Bürgerrechtsorganisationen gegen Vorratsdatenspeicherung

Der Verein “Verein zur Förderung des öffentlichen bewegten und unbewegten Datenverkehrs e.V.” (FoeBuD) berichtet in seiner Pressemitteilung vom 10. Dezember, dass die Attac AG Wissensallmende, der FoeBuD und der Chaos Computer Club gegen den Plan der EU, die Vorratsdatenspeicherung von Verbindungsdaten einzuführen, protestieren. Sie fordern die Abgeordneten des Europäischen Parlaments auf, gegen den Richtlinienentwurf zu stimmen. Hintergrund ist die geplante Richtlinie zur Vorratsdatenspeicherung, die die Speicherung der Verbindungsdaten aller Nutzer, die beim Telefonieren und bei der Internetnutzung anfallen, für bis zu 24 Monate bedeuten würde.

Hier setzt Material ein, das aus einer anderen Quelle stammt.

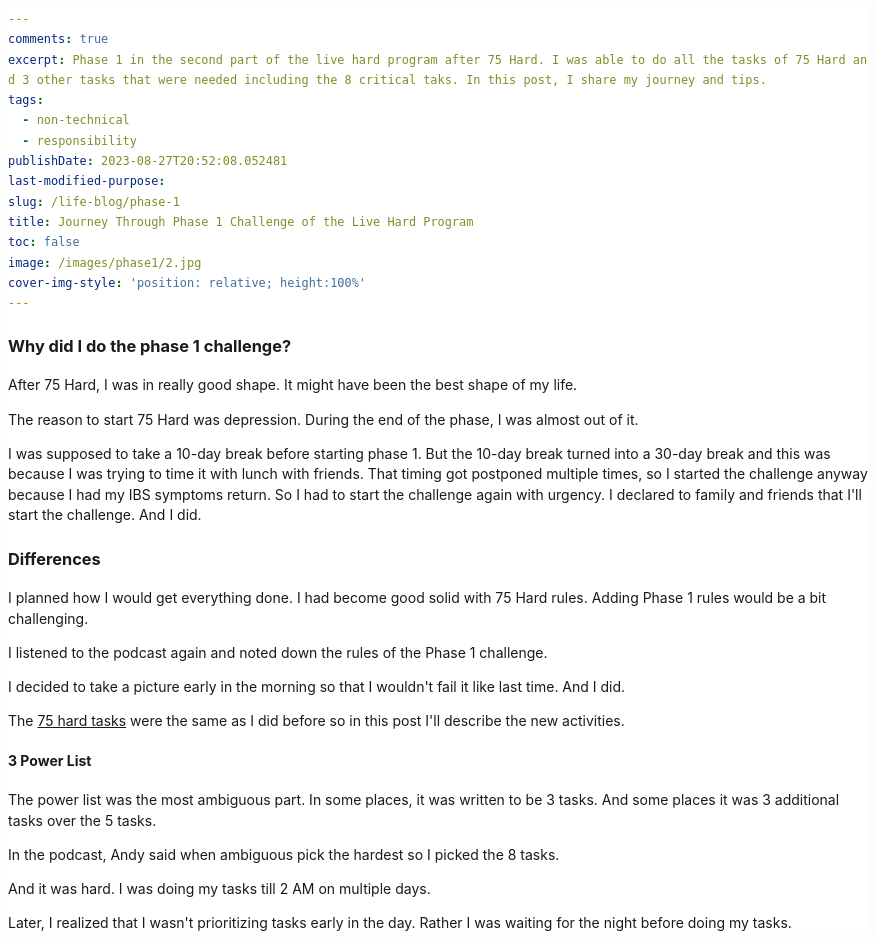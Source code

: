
 ```yaml
---
comments: true
excerpt: Phase 1 in the second part of the live hard program after 75 Hard. I was able to do all the tasks of 75 Hard and 3 other tasks that were needed including the 8 critical taks. In this post, I share my journey and tips.
tags:
  - non-technical
  - responsibility
publishDate: 2023-08-27T20:52:08.052481
last-modified-purpose:
slug: /life-blog/phase-1
title: Journey Through Phase 1 Challenge of the Live Hard Program
toc: false
image: /images/phase1/2.jpg
cover-img-style: 'position: relative; height:100%'
---
```


### Why did I do the phase 1 challenge?

After 75 Hard, I was in really good shape. It might have been the best shape of my life.

The reason to start 75 Hard was depression. During the end of the phase, I was almost out of it.

I was supposed to take a 10-day break before starting phase 1. But the 10-day break turned into a 30-day break and this was because I was trying to time it with lunch with friends. That timing got postponed multiple times, so I started the challenge anyway because I had my IBS symptoms return. So I had to start the challenge again with urgency. I declared to family and friends that I'll start the challenge. And I did.

### Differences

I planned how I would get everything done. I had become good solid with 75 Hard rules. Adding Phase 1 rules would be a bit challenging.

I listened to the podcast again and noted down the rules of the Phase 1 challenge.

I decided to take a picture early in the morning so that I wouldn't fail it like last time. And I did.

The [75 hard tasks](/v1/75-hard) were the same as I did before so in this post I'll describe the new activities.

#### 3 Power List

The power list was the most ambiguous part. In some places, it was written to be 3 tasks.
And some places it was 3 additional tasks over the 5 tasks.

In the podcast, Andy said when ambiguous pick the hardest so I picked the 8 tasks.

And it was hard. I was doing my tasks till 2 AM on multiple days.

Later, I realized that I wasn't prioritizing tasks early in the day. Rather I was waiting for the night before doing my tasks.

Die Beteuerungen des EU-Parlaments, die Daten nur in sehr eingeschränkten Fällen nutzen zu wollen, überzeuge die Kritiker nicht. Axel Rüweler vom FoeBuD meint dazu: “Das Beispiel der LKW-Maut, wo die Daten der Autobahnkameras nun plötzlich auch für die Fahndung genutzt werden sollen, zeigt deutlich, dass stets Begehrlichkeiten entstehen, sobald eine Datensammlung existiert. Gleiches gilt für die Internet-Verbindungsdaten, die nicht nur zur Terrorabwehr, sondern auch zur Verfolgung von Menschen eingesetzt werden, die einfach nur Musik aus dem Internet herunterladen.”